* _Assignment_:
All that is required is the number of lines in this listing that hold "SELECT".

*** Block opens ***

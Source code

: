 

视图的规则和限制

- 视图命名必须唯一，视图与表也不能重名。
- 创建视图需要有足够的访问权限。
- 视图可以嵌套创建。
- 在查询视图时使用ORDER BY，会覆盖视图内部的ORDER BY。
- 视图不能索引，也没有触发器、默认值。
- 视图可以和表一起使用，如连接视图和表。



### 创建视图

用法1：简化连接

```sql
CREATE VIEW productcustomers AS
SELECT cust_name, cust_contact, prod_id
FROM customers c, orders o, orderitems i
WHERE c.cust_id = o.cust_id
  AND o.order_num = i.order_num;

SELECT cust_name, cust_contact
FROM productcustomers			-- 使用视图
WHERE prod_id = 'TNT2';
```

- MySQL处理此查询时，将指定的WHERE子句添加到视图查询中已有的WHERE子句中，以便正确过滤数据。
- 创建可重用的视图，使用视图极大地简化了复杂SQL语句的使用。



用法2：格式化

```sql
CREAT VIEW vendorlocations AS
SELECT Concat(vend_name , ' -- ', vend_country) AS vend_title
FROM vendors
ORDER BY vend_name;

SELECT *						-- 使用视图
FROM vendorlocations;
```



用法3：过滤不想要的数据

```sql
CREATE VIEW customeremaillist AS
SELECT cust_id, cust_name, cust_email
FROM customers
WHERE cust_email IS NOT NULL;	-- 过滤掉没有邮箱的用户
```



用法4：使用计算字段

*** Block closes ***

* _Answer box_:
5